Writhing in unspeakable agony - another reason to hate the World Cup? EPA photo

As events in Brazil draw to their close and the departure of most of the teams involved removes what personal stake people feel about it, I now feel able to give vent to the white-hot rage that has been dammed up inside me for so long.

I despise the World Cup. Not dislike it. Not hate it. But viscerally loathe it.

Yes, yes, I know, I’m a grump, and I hate pretty much everything, but I actually have good reasons for my reflexive fury.

First, there’s the nature of soccer. Really, this is the least of my reasons for disliking the World Cup, because there’s undoubted skill and grace involved in the sport. I played it myself, proud captain of my under-9s team, and my own kids played it. But fundamentally, let’s be blunt, it’s a silly sport. Human beings have four limbs, but this match, 10/11s of the time, pretends we only have legs. The moment when William Webb Ellis famously, and no doubt apocryphally, picked up the ball at Rugby in 1823 is a sporting moment comparable to the ape-men touching the monolith, or Dave Bowman entering the stargate, in 2001 — a huge sporting evolutionary leap for humankind.
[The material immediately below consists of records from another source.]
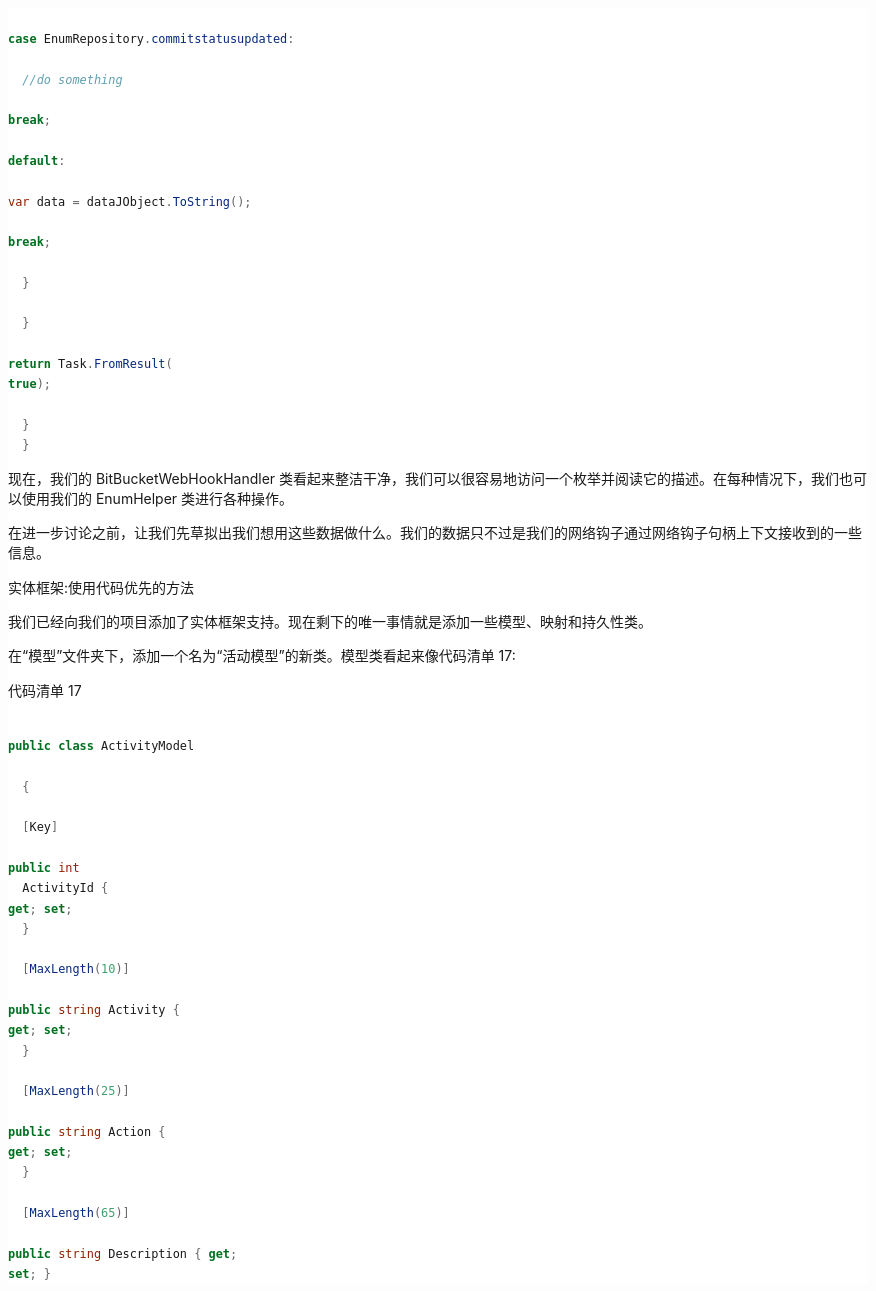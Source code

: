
 ```cs

case EnumRepository.commitstatusupdated:

  //do something

break;

default:

var data = dataJObject.ToString();

break;

  }

  }

return Task.FromResult(
true);

  }
  }

```

现在，我们的 BitBucketWebHookHandler 类看起来整洁干净，我们可以很容易地访问一个枚举并阅读它的描述。在每种情况下，我们也可以使用我们的 EnumHelper 类进行各种操作。

在进一步讨论之前，让我们先草拟出我们想用这些数据做什么。我们的数据只不过是我们的网络钩子通过网络钩子句柄上下文接收到的一些信息。

实体框架:使用代码优先的方法

我们已经向我们的项目添加了实体框架支持。现在剩下的唯一事情就是添加一些模型、映射和持久性类。

在“模型”文件夹下，添加一个名为“活动模型”的新类。模型类看起来像代码清单 17:

代码清单 17

```cs

public class ActivityModel

  {

  [Key]

public int
  ActivityId { 
get; set;
  }

  [MaxLength(10)]

public string Activity { 
get; set;
  }

  [MaxLength(25)]

public string Action { 
get; set;
  }

  [MaxLength(65)]

public string Description { get; 
set; }
```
Then there’s the accompanying silliness, like the flares. Soccer fans are always letting the flares off in the stands. What on earth is it with flares and soccer? Are they so bored with the lack of scoring they want planes overhead to send rescue teams? Is there some weird historical connection between yachting and soccer that I don’t know about? Where do you even buy flares from? Who started with the flares? Was there a William Webb Ellis of the flare? WHAT IS WITH THE FLARES?!

And the dives. Even ardent soccer fans will agree the whole diving thing materially degrades the sport. Although I do like the dives where the diver doesn’t just theatrically hit the turf, but then proceeds to writhe in unspeakable agony, perhaps with the occasional glance to see if he’s successfully milked the penalty. Such amateur dramatics can be entertaining, of course, but the problem is they appear to decide the whole outcome of even the most important matches.
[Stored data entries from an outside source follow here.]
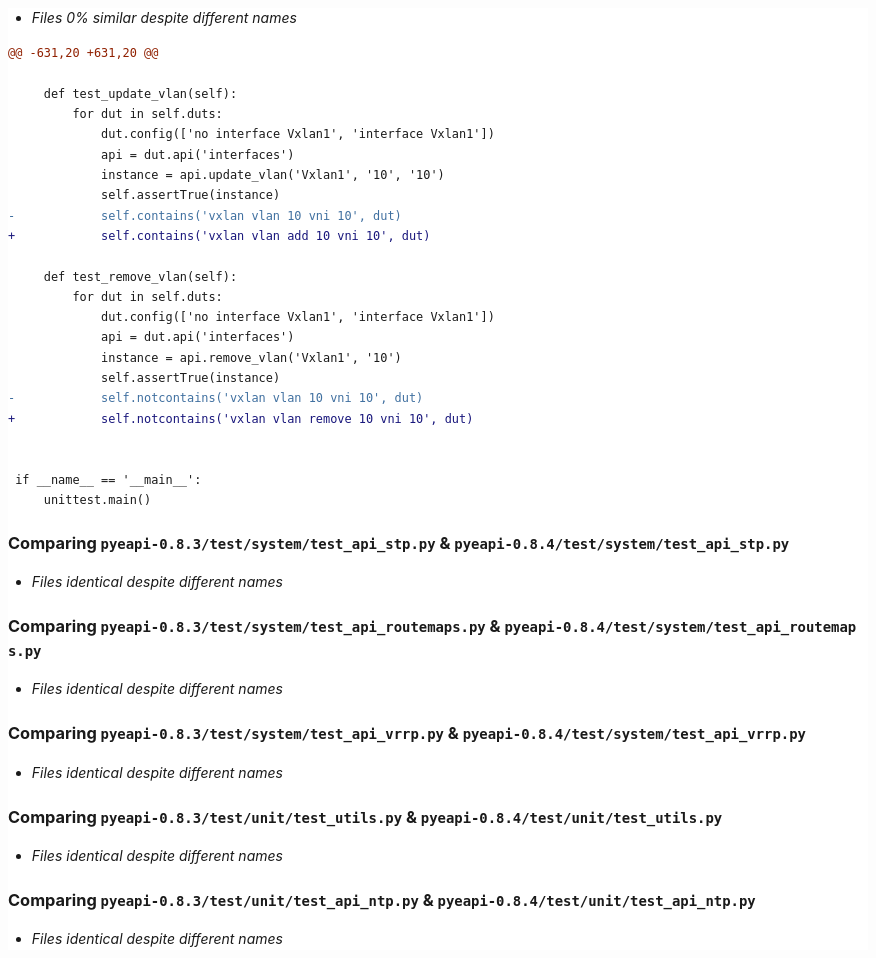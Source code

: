  * *Files 0% similar despite different names*

```diff
@@ -631,20 +631,20 @@
 
     def test_update_vlan(self):
         for dut in self.duts:
             dut.config(['no interface Vxlan1', 'interface Vxlan1'])
             api = dut.api('interfaces')
             instance = api.update_vlan('Vxlan1', '10', '10')
             self.assertTrue(instance)
-            self.contains('vxlan vlan 10 vni 10', dut)
+            self.contains('vxlan vlan add 10 vni 10', dut)
 
     def test_remove_vlan(self):
         for dut in self.duts:
             dut.config(['no interface Vxlan1', 'interface Vxlan1'])
             api = dut.api('interfaces')
             instance = api.remove_vlan('Vxlan1', '10')
             self.assertTrue(instance)
-            self.notcontains('vxlan vlan 10 vni 10', dut)
+            self.notcontains('vxlan vlan remove 10 vni 10', dut)
 
 
 if __name__ == '__main__':
     unittest.main()
```

### Comparing `pyeapi-0.8.3/test/system/test_api_stp.py` & `pyeapi-0.8.4/test/system/test_api_stp.py`

 * *Files identical despite different names*

### Comparing `pyeapi-0.8.3/test/system/test_api_routemaps.py` & `pyeapi-0.8.4/test/system/test_api_routemaps.py`

 * *Files identical despite different names*

### Comparing `pyeapi-0.8.3/test/system/test_api_vrrp.py` & `pyeapi-0.8.4/test/system/test_api_vrrp.py`

 * *Files identical despite different names*

### Comparing `pyeapi-0.8.3/test/unit/test_utils.py` & `pyeapi-0.8.4/test/unit/test_utils.py`

 * *Files identical despite different names*

### Comparing `pyeapi-0.8.3/test/unit/test_api_ntp.py` & `pyeapi-0.8.4/test/unit/test_api_ntp.py`

 * *Files identical despite different names*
But hey, look, all sports have their ridiculous aspects. At least soccer doesn’t have scrums — 12 people (or, in rugby, 16!) bend over and shove their heads between each other. Ugh. It’s just … so buttocky.
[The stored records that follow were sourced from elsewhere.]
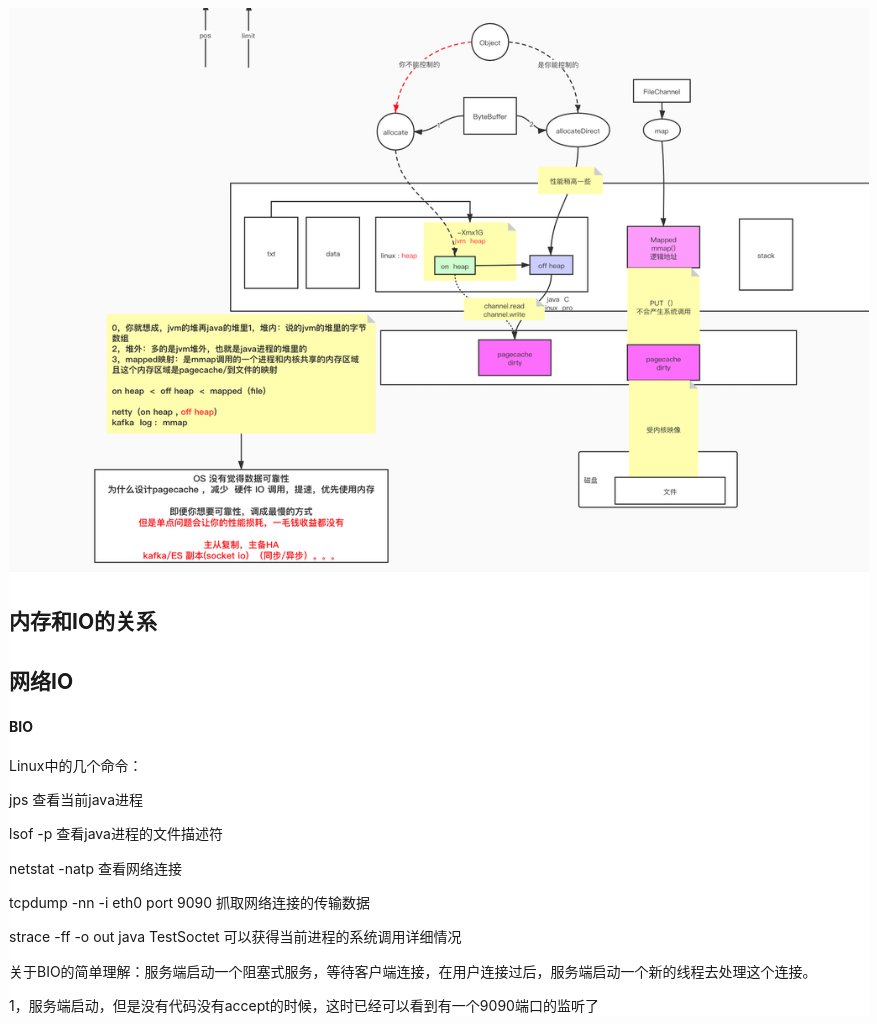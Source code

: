 

![](images/image-20200616001743698.png)

## 内存和IO的关系

## 网络IO

####  BIO

Linux中的几个命令：

jps 查看当前java进程

lsof -p  查看java进程的文件描述符

netstat -natp	查看网络连接

tcpdump -nn -i eth0 port 9090	抓取网络连接的传输数据

strace -ff -o out java TestSoctet	可以获得当前进程的系统调用详细情况



关于BIO的简单理解：服务端启动一个阻塞式服务，等待客户端连接，在用户连接过后，服务端启动一个新的线程去处理这个连接。

1，服务端启动，但是没有代码没有accept的时候，这时已经可以看到有一个9090端口的监听了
No, I really despise the World Cup because FIFA is probably the world’s most corrupt organisation. OK, I know, I know, the Los Zetas drug cartel, the Calabrian ?Ndrangheta and the Olympic movement might demand a recount, but it’s hard to go past an organisation that impoverishes whole countries as the price for the honour of hosting its quadrennial revenue-spinner. The current World Cup is reaping US$4 billion, tax-free, for the Blattercrats of FIFA, while Brazil is blowing $14 billion hosting the thing. Even just bidding for the thing costs serious money as well, as Australia discovered when it wasted nearly $50 million bidding for a World Cup that Qatar secured through bribery. The soccer World Cup is the ultimate repository — or probably suppository — of what I call Major Event Mathematics, that branch of applied maths beloved of consultants and sporting administrators, in which hosting large events produces double-digit economics multipliers and magically erases negative signs in front of numbers. FIFA, like the Olympics, is so corrupt it taints mathematics itself.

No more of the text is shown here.